Demonstration gegen Orbán

Ungarns lustigster Protestzug

Rund 3.000 Menschen folgten einem Aufruf der Spaßpartei „Hund mit zwei Schwänzen“. Mit Spott und Hohn wurde Orbáns Politik auf die Schippe genommen.

Demonstranten mit Putin-Orbán-Transparent

„Friedensmarsch“ der ungarischen Spaßpartei MKKP Foto: reuters

BUDAPEST afp | Tausende Menschen haben in Ungarn erneut gegen die Politik der Regierung von Ministerpräsident Viktor Orbán demonstriert. Die Teilnehmer an dem Protest am Samstag in Budapest ergingen sich vor allem in Spott: Auf Transparenten standen Slogans wie „Noch mehr Demagogie!“ und „Nieder mit der Presse!“, „Nieder mit der Bildung!“ sowie Forderungen nach einer direkten Bahnverbindung nach Moskau und Pjöngjang.
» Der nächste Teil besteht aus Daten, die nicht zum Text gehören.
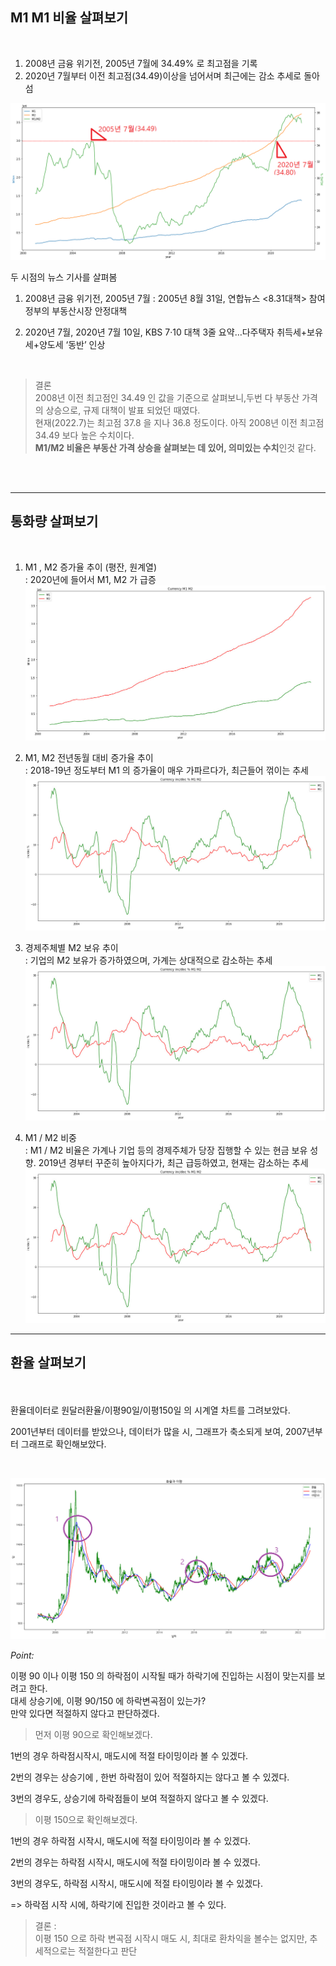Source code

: 

## M1 M1 비율 살펴보기  
<Br>

1. 2008년 금융 위기전, 2005년 7월에 34.49% 로 최고점을 기록  
2. 2020년 7월부터 이전 최고점(34.49)이상을 넘어서며 최근에는 감소 추세로 돌아섬  

![](image/M1M2.png)

두 시점의 뉴스 기사를 살펴봄
1. 2008년 금융 위기전, 2005년 7월
  : 2005년 8월 31일, 연합뉴스 <8.31대책> 참여정부의 부동산시장 안정대책  

2. 2020년 7월, 2020년 7월 10일, KBS 7·10 대책 3줄 요약…다주택자 취득세+보유세+양도세 ‘동반’ 인상  

<Br>

>결론        
2008년 이전 최고점인 34.49 인 값을 기준으로 살펴보니,두번 다 부동산 가격의 상승으로, 규제 대책이 발표 되었던 때였다.   
현재(2022.7)는 최고점 37.8 을 지나 36.8 정도이다. 아직 2008년 이전 최고점 34.49 보다 높은 수치이다.   
**M1/M2 비율은 부동산 가격 상승을 살펴보는 데 있어, 의미있는 수치**인것 같다.  

<br><Br>

---

## 통화량 살펴보기 
<Br>

1. M1 , M2 증가율 추이 (평잔, 원계열)  
 : 2020년에 들어서 M1, M2 가 급증  
![](image/currency1.jpg) 

2. M1, M2 전년동월 대비 증가율 추이  
 : 2018-19년 정도부터 M1 의 증가율이 매우 가파르다가, 최근들어 꺾이는 추세  
![](image/currency2.jpg)  

3. 경제주체별 M2 보유 추이   
 : 기업의 M2 보유가 증가하였으며, 가계는 상대적으로 감소하는 추세  
![](image/currency2.jpg)   

4. M1 / M2 비중  
 : M1 / M2 비율은 가계나 기업 등의 경제주체가 당장 집행할 수 있는 현금 보유 성향. 2019년 경부터 꾸준히 높아지다가, 최근 급등하였고, 현재는 감소하는 추세   
 ![](image/currency2.jpg)  


 ---

## 환율 살펴보기 
<Br><Br>
환율데이터로 원달러환율/이평90일/이평150일 의 시계열 차트를 그려보았다.  

2001년부터 데이터를 받았으나, 데이터가 많을 시, 그래프가 축소되게 보여, 2007년부터 그래프로 확인해보았다.  

<Br>

 ![](image/currency_move.jpg)



*Point:*

이평 90 이나 이평 150 의 하락점이 시작될 때가 하락기에 진입하는 시점이 맞는지를 보려고 한다.  
대세 상승기에, 이평 90/150 에 하락변곡점이 있는가?   
만약 있다면 적절하지 않다고 판단하겠다. 

 

> 먼저 이평 90으로 확인해보겠다. 

1번의 경우  하락점시작시, 매도시에 적절 타이밍이라 볼 수 있겠다.

2번의 경우는 상승기에 , 한번 하락점이 있어 적절하지는 않다고 볼 수 있겠다.

3번의 경우도, 상승기에 하락점들이 보여 적절하지 않다고 볼 수 있겠다.

 

> 이평 150으로 확인해보겠다.

1번의 경우  하락점 시작시, 매도시에 적절 타이밍이라 볼 수 있겠다.

2번의 경우는 하락점 시작시, 매도시에 적절 타이밍이라 볼 수 있겠다.

3번의 경우도,  하락점 시작시, 매도시에 적절 타이밍이라 볼 수 있겠다.

=> 하락점 시작 시에, 하락기에 진입한 것이라고 볼 수 있다.

 

>결론 :  
이평 150 으로 하락 변곡점 시작시 매도 시, 최대로 환차익을 볼수는 없지만, 추세적으로는 적절한다고 판단


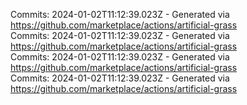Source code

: Commits: 2024-01-02T11:12:39.023Z - Generated via https://github.com/marketplace/actions/artificial-grass
<br>
Commits: 2024-01-02T11:12:39.023Z - Generated via https://github.com/marketplace/actions/artificial-grass
<br>
Commits: 2024-01-02T11:12:39.023Z - Generated via https://github.com/marketplace/actions/artificial-grass
<br>
Commits: 2024-01-02T11:12:39.023Z - Generated via https://github.com/marketplace/actions/artificial-grass
<br>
In ungarischen Medienberichten war von der „lustigsten Demonstration Ungarns“ die Rede. Zu dem Protest hatte die Spaßpartei „Hund mit zwei Schwänzen“ (MKKP) aufgerufen, deren Parteichef Gergely Kovács erklärte, an der Demonstration hätten „mindestens 30 Millionen“ Menschen teilgenommen. Schätzungen zufolge belief sich die Teilnehmerzahl auf 2.000 bis 3.000. Trotz der humoristischen Färbung des Protests trieb viele Demonstranten die Sorge um den Verlust von Freiheiten und die Aushöhlung von Grundwerten auf die Straße. Auch an Orbáns Nähe zum russischen Präsidenten Wladimir Putin entzündet sich Kritik.

Zuletzt hatte der rechtskonservative Ministerpräsident Orbán mit einem neue Hochschulgesetz für Verärgerung gesorgt. Es könnte das Aus für eine vom US-Milliardär George Soros gegründete Central European University (CEU) in Budapest bedeuten und war innerhalb und außerhalb Ungarns auf Kritik gestoßen. Ein weiteres umstrittenes Gesetz zwingt Nichtregierungsorganisationen, ihre ausländischen Finanzquellen offenzulegen.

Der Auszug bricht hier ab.